Work order:
Reproduce the entries. Each one must match the original exactly.

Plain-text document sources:
--- START ---

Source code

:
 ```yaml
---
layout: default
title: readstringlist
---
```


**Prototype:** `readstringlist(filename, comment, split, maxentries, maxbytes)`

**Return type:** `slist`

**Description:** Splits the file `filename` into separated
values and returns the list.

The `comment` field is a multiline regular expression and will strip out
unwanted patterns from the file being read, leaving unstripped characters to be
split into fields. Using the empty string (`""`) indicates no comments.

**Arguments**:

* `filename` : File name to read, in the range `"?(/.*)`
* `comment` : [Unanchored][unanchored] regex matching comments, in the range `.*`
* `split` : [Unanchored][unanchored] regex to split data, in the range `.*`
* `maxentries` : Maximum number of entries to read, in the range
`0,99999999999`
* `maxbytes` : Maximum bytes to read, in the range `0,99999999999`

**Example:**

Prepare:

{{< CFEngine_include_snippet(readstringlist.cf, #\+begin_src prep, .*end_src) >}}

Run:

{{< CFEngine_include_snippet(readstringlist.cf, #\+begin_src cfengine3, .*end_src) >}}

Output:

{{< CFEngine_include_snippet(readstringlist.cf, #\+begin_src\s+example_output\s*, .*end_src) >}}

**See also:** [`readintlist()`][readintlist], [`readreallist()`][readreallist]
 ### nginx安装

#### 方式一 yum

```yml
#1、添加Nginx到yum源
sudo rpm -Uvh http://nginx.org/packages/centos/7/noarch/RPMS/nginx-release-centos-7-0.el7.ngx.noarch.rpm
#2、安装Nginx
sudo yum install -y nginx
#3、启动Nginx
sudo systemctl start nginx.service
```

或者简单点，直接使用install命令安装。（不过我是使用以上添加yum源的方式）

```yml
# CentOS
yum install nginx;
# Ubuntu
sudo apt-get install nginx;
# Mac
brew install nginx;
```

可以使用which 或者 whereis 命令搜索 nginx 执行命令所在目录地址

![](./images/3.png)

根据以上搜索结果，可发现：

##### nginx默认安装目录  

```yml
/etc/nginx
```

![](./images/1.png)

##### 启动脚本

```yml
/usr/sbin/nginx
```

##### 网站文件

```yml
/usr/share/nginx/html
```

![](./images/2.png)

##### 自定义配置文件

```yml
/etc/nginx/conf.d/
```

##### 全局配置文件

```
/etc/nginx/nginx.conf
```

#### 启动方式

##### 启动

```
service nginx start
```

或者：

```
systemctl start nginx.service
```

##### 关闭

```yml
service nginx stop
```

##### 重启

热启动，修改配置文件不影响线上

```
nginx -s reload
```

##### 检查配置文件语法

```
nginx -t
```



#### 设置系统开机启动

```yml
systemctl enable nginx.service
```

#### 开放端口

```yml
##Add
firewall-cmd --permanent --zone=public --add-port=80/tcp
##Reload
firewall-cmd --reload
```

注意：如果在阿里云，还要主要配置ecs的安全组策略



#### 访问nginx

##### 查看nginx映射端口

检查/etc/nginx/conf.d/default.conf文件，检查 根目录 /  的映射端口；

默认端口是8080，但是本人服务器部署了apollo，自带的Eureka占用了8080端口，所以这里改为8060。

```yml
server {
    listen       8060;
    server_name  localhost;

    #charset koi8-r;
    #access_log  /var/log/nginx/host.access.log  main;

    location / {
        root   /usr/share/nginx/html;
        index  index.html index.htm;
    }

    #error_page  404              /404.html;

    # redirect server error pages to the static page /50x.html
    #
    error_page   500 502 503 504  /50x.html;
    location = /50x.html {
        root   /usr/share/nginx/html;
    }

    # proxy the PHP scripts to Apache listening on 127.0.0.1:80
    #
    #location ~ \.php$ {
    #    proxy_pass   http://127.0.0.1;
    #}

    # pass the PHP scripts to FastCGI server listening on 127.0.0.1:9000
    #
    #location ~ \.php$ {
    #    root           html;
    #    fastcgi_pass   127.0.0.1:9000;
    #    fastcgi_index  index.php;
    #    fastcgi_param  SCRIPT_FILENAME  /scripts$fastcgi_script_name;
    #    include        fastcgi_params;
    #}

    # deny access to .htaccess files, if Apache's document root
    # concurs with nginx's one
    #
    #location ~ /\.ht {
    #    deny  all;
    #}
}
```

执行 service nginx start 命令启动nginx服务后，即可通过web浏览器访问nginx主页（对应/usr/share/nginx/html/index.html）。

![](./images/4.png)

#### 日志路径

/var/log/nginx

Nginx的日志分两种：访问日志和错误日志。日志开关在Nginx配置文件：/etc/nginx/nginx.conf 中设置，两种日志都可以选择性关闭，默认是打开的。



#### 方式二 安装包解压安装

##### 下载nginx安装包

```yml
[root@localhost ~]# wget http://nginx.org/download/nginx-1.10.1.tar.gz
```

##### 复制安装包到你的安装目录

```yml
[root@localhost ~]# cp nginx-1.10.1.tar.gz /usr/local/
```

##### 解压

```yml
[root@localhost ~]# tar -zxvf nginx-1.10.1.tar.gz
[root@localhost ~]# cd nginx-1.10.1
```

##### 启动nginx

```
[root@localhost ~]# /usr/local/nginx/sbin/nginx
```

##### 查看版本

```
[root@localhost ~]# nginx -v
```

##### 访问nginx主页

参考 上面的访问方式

--- END ---

Response to the exercise:
Source code

:
 ```yaml
---
layout: default
title: readstringlist
---
```


**Prototype:** `readstringlist(filename, comment, split, maxentries, maxbytes)`

**Return type:** `slist`

**Description:** Splits the file `filename` into separated
values and returns the list.

The `comment` field is a multiline regular expression and will strip out
unwanted patterns from the file being read, leaving unstripped characters to be
split into fields. Using the empty string (`""`) indicates no comments.

**Arguments**:

* `filename` : File name to read, in the range `"?(/.*)`
* `comment` : [Unanchored][unanchored] regex matching comments, in the range `.*`
* `split` : [Unanchored][unanchored] regex to split data, in the range `.*`
* `maxentries` : Maximum number of entries to read, in the range
`0,99999999999`
* `maxbytes` : Maximum bytes to read, in the range `0,99999999999`

**Example:**

Prepare:

{{< CFEngine_include_snippet(readstringlist.cf, #\+begin_src prep, .*end_src) >}}

Run:

{{< CFEngine_include_snippet(readstringlist.cf, #\+begin_src cfengine3, .*end_src) >}}

Output:

{{< CFEngine_include_snippet(readstringlist.cf, #\+begin_src\s+example_output\s*, .*end_src) >}}

**See also:** [`readintlist()`][readintlist], [`readreallist()`][readreallist]
 ### nginx安装

#### 方式一 yum

```yml
#1、添加Nginx到yum源
sudo rpm -Uvh http://nginx.org/packages/centos/7/noarch/RPMS/nginx-release-centos-7-0.el7.ngx.noarch.rpm
#2、安装Nginx
sudo yum install -y nginx
#3、启动Nginx
sudo systemctl start nginx.service
```

或者简单点，直接使用install命令安装。（不过我是使用以上添加yum源的方式）

```yml
# CentOS
yum install nginx;
# Ubuntu
sudo apt-get install nginx;
# Mac
brew install nginx;
```

可以使用which 或者 whereis 命令搜索 nginx 执行命令所在目录地址

![](./images/3.png)

根据以上搜索结果，可发现：

##### nginx默认安装目录  

```yml
/etc/nginx
```

![](./images/1.png)

##### 启动脚本

```yml
/usr/sbin/nginx
```

##### 网站文件

```yml
/usr/share/nginx/html
```

![](./images/2.png)

##### 自定义配置文件

```yml
/etc/nginx/conf.d/
```

##### 全局配置文件

```
/etc/nginx/nginx.conf
```

#### 启动方式

##### 启动

```
service nginx start
```

或者：

```
systemctl start nginx.service
```

##### 关闭

```yml
service nginx stop
```

##### 重启

热启动，修改配置文件不影响线上

```
nginx -s reload
```

##### 检查配置文件语法

```
nginx -t
```



#### 设置系统开机启动

```yml
systemctl enable nginx.service
```

#### 开放端口

```yml
##Add
firewall-cmd --permanent --zone=public --add-port=80/tcp
##Reload
firewall-cmd --reload
```

注意：如果在阿里云，还要主要配置ecs的安全组策略



#### 访问nginx

##### 查看nginx映射端口

检查/etc/nginx/conf.d/default.conf文件，检查 根目录 /  的映射端口；

默认端口是8080，但是本人服务器部署了apollo，自带的Eureka占用了8080端口，所以这里改为8060。

```yml
server {
    listen       8060;
    server_name  localhost;

    #charset koi8-r;
    #access_log  /var/log/nginx/host.access.log  main;

    location / {
        root   /usr/share/nginx/html;
        index  index.html index.htm;
    }

    #error_page  404              /404.html;

    # redirect server error pages to the static page /50x.html
    #
    error_page   500 502 503 504  /50x.html;
    location = /50x.html {
        root   /usr/share/nginx/html;
    }

    # proxy the PHP scripts to Apache listening on 127.0.0.1:80
    #
    #location ~ \.php$ {
    #    proxy_pass   http://127.0.0.1;
    #}

    # pass the PHP scripts to FastCGI server listening on 127.0.0.1:9000
    #
    #location ~ \.php$ {
    #    root           html;
    #    fastcgi_pass   127.0.0.1:9000;
    #    fastcgi_index  index.php;
    #    fastcgi_param  SCRIPT_FILENAME  /scripts$fastcgi_script_name;
    #    include        fastcgi_params;
    #}

    # deny access to .htaccess files, if Apache's document root
    # concurs with nginx's one
    #
    #location ~ /\.ht {
    #    deny  all;
    #}
}
```

执行 service nginx start 命令启动nginx服务后，即可通过web浏览器访问nginx主页（对应/usr/share/nginx/html/index.html）。

![](./images/4.png)

#### 日志路径

/var/log/nginx

Nginx的日志分两种：访问日志和错误日志。日志开关在Nginx配置文件：/etc/nginx/nginx.conf 中设置，两种日志都可以选择性关闭，默认是打开的。



#### 方式二 安装包解压安装

##### 下载nginx安装包

```yml
[root@localhost ~]# wget http://nginx.org/download/nginx-1.10.1.tar.gz
```

##### 复制安装包到你的安装目录

```yml
[root@localhost ~]# cp nginx-1.10.1.tar.gz /usr/local/
```

##### 解压

```yml
[root@localhost ~]# tar -zxvf nginx-1.10.1.tar.gz
[root@localhost ~]# cd nginx-1.10.1
```

##### 启动nginx

```
[root@localhost ~]# /usr/local/nginx/sbin/nginx
```

##### 查看版本

```
[root@localhost ~]# nginx -v
```

##### 访问nginx主页

参考 上面的访问方式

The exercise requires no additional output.